The cost of stalled decisions, repeated false starts, and prolonged experimentation often exceeds the cost of bringing in experience early, and once we had a single accountable owner, decisions moved faster, trade-offs were made quickly, and experimentation became structured rather than open-ended.
Choosing the right problem to solve
AI can be applied across almost every function in a private equity firm, from due diligence to portfolio monitoring, reporting, market intelligence, and internal operations, but not every use case justifies the complexity of building something meaningful.
We needed a problem where even a modest improvement would create disproportionate impact, and that meant focusing on earlier, higher-quality investment opportunities. In a market where many deals arrive through highly intermediated processes, the real advantage comes from identifying opportunities before they become competitive auctions, which led us to a simple exam question: can we identify investable signals earlier than the wider market?
“The goal was not to replace judgement, but to focus it.”
The biggest surprise: AI wasn’t the hard part
At the outset, we assumed the most complex challenge would be the technology itself: machine learning models, tooling, and technical uncertainty. In practice, the opposite was true.
The AI stack is increasingly accessible, strong tools exist, and strong partners exist, and the technology layer can often be implemented faster than people expect. What proved far harder was defining what “good” looks like. AI systems require clarity, shared criteria, and consistent logic, and while investing is built on judgement, it is not always built on standardised definitions of what makes an opportunity compelling, which is precisely what any scalable system demands.
The real workload: data, not code
Data is messy, incomplete, lagging, and inconsistent, which initially feels like a constraint; but, if data is imperfect for everyone, then the firm that can combine, enrich, structure, and interpret it effectively builds advantage. Competitive edge comes not from having more data, but from extracting more meaning from imperfect sources, and in our experience the majority of time was spent on sourcing, cleaning, enriching, and structuring information so that AI could generate something reliable.
Adoption is the real differentiator
Even with a functioning platform, the hardest part is not deployment, it’s behavioural change, because tools only create value when they change how people work. That requires integration into existing workflows, reinforcement through visible wins, and a design philosophy that supports judgement rather than attempting to replace it.
“Technology will keep getting easier. Change will not.”
As AI accelerates, the gap between what is technically possible and what organisations can absorb operationally will widen. Change management is no longer a peripheral concern, it’s a core operating capability. The firms that win won’t necessarily have the most advanced models; they will be the firms that adapt faster, iterate more often, and embed new capabilities with less friction.
No universal playbook
There is no single blueprint for building AI inside a private equity firm, and most organisations can capture meaningful value before they ever reach advanced AI. Documenting and improving processes, connecting systems, and automating repeatable tasks often deliver outsized returns.

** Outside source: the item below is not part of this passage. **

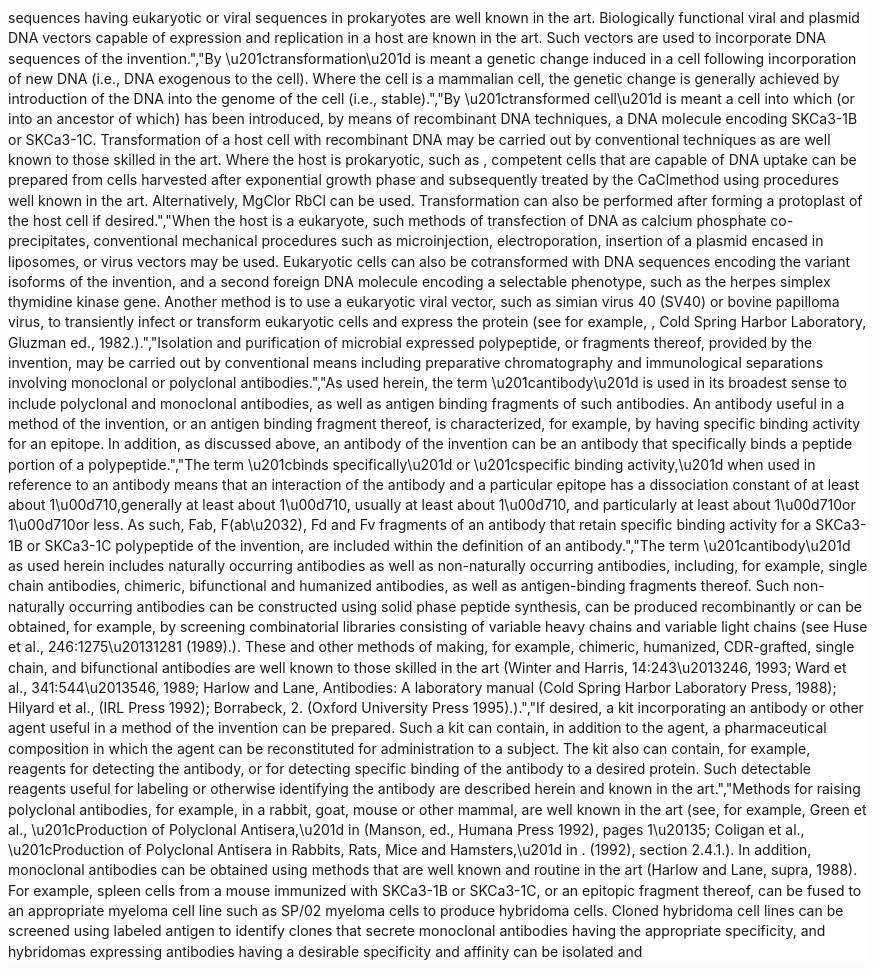 sequences having eukaryotic or viral sequences in prokaryotes are well known in the art. Biologically functional viral and plasmid DNA vectors capable of expression and replication in a host are known in the art. Such vectors are used to incorporate DNA sequences of the invention.","By \u201ctransformation\u201d is meant a genetic change induced in a cell following incorporation of new DNA (i.e., DNA exogenous to the cell). Where the cell is a mammalian cell, the genetic change is generally achieved by introduction of the DNA into the genome of the cell (i.e., stable).","By \u201ctransformed cell\u201d is meant a cell into which (or into an ancestor of which) has been introduced, by means of recombinant DNA techniques, a DNA molecule encoding SKCa3-1B or SKCa3-1C. Transformation of a host cell with recombinant DNA may be carried out by conventional techniques as are well known to those skilled in the art. Where the host is prokaryotic, such as , competent cells that are capable of DNA uptake can be prepared from cells harvested after exponential growth phase and subsequently treated by the CaClmethod using procedures well known in the art. Alternatively, MgClor RbCl can be used. Transformation can also be performed after forming a protoplast of the host cell if desired.","When the host is a eukaryote, such methods of transfection of DNA as calcium phosphate co-precipitates, conventional mechanical procedures such as microinjection, electroporation, insertion of a plasmid encased in liposomes, or virus vectors may be used. Eukaryotic cells can also be cotransformed with DNA sequences encoding the variant isoforms of the invention, and a second foreign DNA molecule encoding a selectable phenotype, such as the herpes simplex thymidine kinase gene. Another method is to use a eukaryotic viral vector, such as simian virus 40 (SV40) or bovine papilloma virus, to transiently infect or transform eukaryotic cells and express the protein (see for example, , Cold Spring Harbor Laboratory, Gluzman ed., 1982.).","Isolation and purification of microbial expressed polypeptide, or fragments thereof, provided by the invention, may be carried out by conventional means including preparative chromatography and immunological separations involving monoclonal or polyclonal antibodies.","As used herein, the term \u201cantibody\u201d is used in its broadest sense to include polyclonal and monoclonal antibodies, as well as antigen binding fragments of such antibodies. An antibody useful in a method of the invention, or an antigen binding fragment thereof, is characterized, for example, by having specific binding activity for an epitope. In addition, as discussed above, an antibody of the invention can be an antibody that specifically binds a peptide portion of a polypeptide.","The term \u201cbinds specifically\u201d or \u201cspecific binding activity,\u201d when used in reference to an antibody means that an interaction of the antibody and a particular epitope has a dissociation constant of at least about 1\u00d710,generally at least about 1\u00d710, usually at least about 1\u00d710, and particularly at least about 1\u00d710or 1\u00d710or less. As such, Fab, F(ab\u2032), Fd and Fv fragments of an antibody that retain specific binding activity for a SKCa3-1B or SKCa3-1C polypeptide of the invention, are included within the definition of an antibody.","The term \u201cantibody\u201d as used herein includes naturally occurring antibodies as well as non-naturally occurring antibodies, including, for example, single chain antibodies, chimeric, bifunctional and humanized antibodies, as well as antigen-binding fragments thereof. Such non-naturally occurring antibodies can be constructed using solid phase peptide synthesis, can be produced recombinantly or can be obtained, for example, by screening combinatorial libraries consisting of variable heavy chains and variable light chains (see Huse et al., 246:1275\u20131281 (1989).). These and other methods of making, for example, chimeric, humanized, CDR-grafted, single chain, and bifunctional antibodies are well known to those skilled in the art (Winter and Harris, 14:243\u2013246, 1993; Ward et al., 341:544\u2013546, 1989; Harlow and Lane, Antibodies: A laboratory manual (Cold Spring Harbor Laboratory Press, 1988); Hilyard et al., (IRL Press 1992); Borrabeck, 2. (Oxford University Press 1995).).","If desired, a kit incorporating an antibody or other agent useful in a method of the invention can be prepared. Such a kit can contain, in addition to the agent, a pharmaceutical composition in which the agent can be reconstituted for administration to a subject. The kit also can contain, for example, reagents for detecting the antibody, or for detecting specific binding of the antibody to a desired protein. Such detectable reagents useful for labeling or otherwise identifying the antibody are described herein and known in the art.","Methods for raising polyclonal antibodies, for example, in a rabbit, goat, mouse or other mammal, are well known in the art (see, for example, Green et al., \u201cProduction of Polyclonal Antisera,\u201d in (Manson, ed., Humana Press 1992), pages 1\u20135; Coligan et al., \u201cProduction of Polyclonal Antisera in Rabbits, Rats, Mice and Hamsters,\u201d in . (1992), section 2.4.1.). In addition, monoclonal antibodies can be obtained using methods that are well known and routine in the art (Harlow and Lane, supra, 1988). For example, spleen cells from a mouse immunized with SKCa3-1B or SKCa3-1C, or an epitopic fragment thereof, can be fused to an appropriate myeloma cell line such as SP\/02 myeloma cells to produce hybridoma cells. Cloned hybridoma cell lines can be screened using labeled antigen to identify clones that secrete monoclonal antibodies having the appropriate specificity, and hybridomas expressing antibodies having a desirable specificity and affinity can be isolated and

AI should not be used to compensate for broken workflows; it should amplify well-designed ones.
We began with belief in a capability shift, but not certainty about where to apply it. We made mistakes, went down blind alleys, and challenged assumptions that proved wrong. Today, we’ve moved from conviction to a live, evolving internal capability, and more importantly, we have built the institutional memory and the organisational confidence to keep adapting as the technology evolves.